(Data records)
---*---

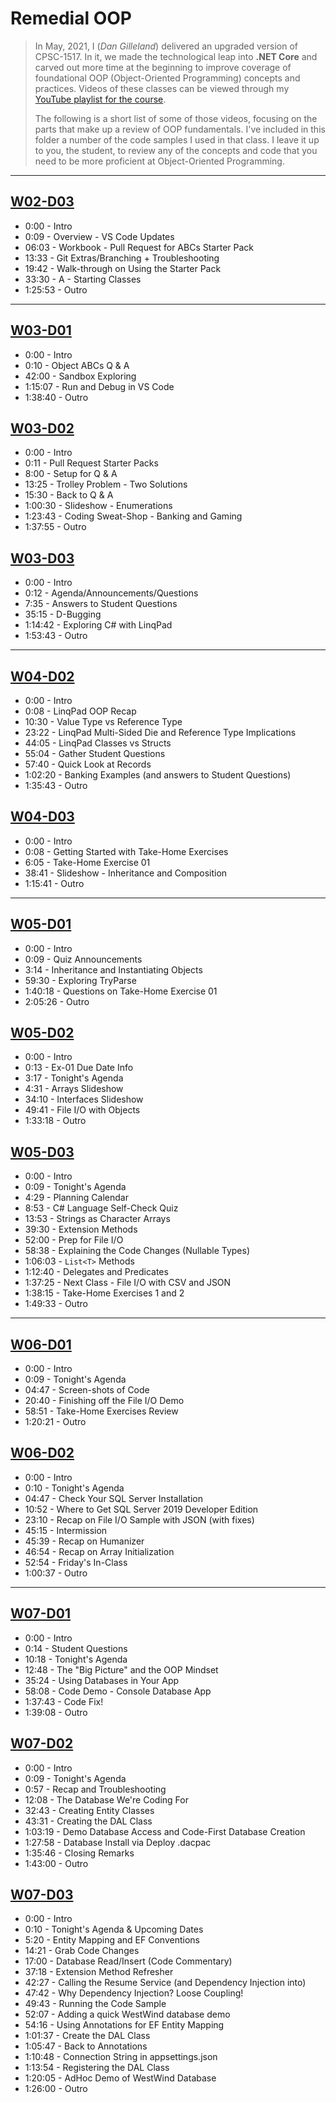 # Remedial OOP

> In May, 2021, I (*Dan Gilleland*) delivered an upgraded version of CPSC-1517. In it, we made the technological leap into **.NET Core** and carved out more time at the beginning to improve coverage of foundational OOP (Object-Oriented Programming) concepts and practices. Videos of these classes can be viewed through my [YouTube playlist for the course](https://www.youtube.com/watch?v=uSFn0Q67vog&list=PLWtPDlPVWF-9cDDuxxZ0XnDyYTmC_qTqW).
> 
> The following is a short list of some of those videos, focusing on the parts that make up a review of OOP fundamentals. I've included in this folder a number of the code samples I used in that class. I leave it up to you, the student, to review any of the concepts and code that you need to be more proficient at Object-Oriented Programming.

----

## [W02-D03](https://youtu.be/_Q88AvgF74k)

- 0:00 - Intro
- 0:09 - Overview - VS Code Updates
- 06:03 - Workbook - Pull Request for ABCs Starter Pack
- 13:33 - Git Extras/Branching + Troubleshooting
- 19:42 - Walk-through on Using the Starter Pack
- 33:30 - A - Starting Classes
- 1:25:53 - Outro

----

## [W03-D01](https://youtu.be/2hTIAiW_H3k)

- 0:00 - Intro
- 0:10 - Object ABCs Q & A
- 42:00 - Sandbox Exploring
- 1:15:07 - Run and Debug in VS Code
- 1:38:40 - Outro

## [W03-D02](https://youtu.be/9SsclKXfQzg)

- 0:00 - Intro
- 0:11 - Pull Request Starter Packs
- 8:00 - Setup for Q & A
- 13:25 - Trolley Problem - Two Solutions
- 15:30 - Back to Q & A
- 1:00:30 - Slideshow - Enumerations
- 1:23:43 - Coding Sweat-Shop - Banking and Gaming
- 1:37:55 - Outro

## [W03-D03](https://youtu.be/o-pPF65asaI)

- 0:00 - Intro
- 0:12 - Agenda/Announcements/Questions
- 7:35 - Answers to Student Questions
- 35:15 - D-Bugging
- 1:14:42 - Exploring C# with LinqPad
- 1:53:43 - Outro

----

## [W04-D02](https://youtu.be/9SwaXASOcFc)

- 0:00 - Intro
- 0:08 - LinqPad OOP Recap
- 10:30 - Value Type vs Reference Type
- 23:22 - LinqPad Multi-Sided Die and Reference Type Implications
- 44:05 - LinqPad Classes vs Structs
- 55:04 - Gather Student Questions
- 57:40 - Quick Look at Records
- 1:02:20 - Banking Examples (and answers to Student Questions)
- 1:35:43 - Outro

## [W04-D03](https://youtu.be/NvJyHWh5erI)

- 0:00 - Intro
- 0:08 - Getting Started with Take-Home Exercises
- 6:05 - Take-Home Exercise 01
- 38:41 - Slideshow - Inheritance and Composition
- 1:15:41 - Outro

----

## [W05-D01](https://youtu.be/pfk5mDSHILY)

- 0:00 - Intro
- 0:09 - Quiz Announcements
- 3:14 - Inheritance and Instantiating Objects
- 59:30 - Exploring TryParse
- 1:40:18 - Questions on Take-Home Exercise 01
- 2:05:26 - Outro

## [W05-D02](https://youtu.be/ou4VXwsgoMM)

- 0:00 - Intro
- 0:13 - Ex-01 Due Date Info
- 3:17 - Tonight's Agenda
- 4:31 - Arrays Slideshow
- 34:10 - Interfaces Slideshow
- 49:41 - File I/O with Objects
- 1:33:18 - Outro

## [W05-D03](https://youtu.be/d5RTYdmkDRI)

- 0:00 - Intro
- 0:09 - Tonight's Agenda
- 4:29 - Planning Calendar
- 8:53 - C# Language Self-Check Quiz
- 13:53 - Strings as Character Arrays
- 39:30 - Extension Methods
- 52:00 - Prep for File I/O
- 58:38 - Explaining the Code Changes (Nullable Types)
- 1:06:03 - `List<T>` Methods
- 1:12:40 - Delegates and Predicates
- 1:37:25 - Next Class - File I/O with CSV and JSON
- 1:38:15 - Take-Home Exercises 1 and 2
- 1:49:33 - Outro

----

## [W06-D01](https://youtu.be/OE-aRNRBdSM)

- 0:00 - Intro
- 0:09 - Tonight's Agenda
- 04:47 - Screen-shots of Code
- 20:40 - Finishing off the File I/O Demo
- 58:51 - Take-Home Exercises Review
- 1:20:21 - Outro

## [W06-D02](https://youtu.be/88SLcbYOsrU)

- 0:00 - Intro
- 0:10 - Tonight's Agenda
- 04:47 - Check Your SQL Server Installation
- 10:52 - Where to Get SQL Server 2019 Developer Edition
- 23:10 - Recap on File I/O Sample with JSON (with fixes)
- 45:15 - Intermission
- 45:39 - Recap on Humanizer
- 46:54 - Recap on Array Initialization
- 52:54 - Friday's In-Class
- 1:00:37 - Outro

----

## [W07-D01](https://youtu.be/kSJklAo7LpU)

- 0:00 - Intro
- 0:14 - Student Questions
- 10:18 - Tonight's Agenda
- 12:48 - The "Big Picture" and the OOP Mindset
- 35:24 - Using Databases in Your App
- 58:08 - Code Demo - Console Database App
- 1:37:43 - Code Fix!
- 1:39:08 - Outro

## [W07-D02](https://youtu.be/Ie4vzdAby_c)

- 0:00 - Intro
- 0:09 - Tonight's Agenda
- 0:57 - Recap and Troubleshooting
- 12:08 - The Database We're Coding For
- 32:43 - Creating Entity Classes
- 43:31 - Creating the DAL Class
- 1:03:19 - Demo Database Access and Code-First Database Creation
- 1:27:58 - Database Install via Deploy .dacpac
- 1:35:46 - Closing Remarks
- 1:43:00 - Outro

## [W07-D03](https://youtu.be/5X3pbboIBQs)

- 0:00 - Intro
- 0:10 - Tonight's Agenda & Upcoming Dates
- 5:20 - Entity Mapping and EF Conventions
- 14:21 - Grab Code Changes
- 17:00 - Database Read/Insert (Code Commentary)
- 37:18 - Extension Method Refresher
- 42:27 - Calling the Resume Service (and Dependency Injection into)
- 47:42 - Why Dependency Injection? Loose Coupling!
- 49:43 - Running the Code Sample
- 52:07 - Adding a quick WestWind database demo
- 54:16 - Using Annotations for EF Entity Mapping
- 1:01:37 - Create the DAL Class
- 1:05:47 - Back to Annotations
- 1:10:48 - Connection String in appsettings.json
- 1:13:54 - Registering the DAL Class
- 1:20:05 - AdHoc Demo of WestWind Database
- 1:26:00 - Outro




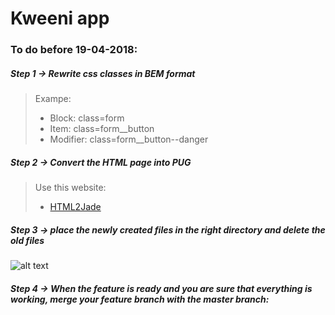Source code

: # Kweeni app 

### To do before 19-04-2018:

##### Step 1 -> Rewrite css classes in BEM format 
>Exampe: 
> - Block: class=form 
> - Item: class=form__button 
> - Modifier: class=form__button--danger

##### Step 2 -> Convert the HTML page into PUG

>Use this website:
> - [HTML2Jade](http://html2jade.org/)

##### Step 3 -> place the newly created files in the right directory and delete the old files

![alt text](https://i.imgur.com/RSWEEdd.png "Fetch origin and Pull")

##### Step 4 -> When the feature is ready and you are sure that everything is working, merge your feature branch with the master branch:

---*---

EXERCISE:
Count the lines of the entries that hold the string "Changes", then state that number and nothing more.

EXERCISE RESPONSE:
2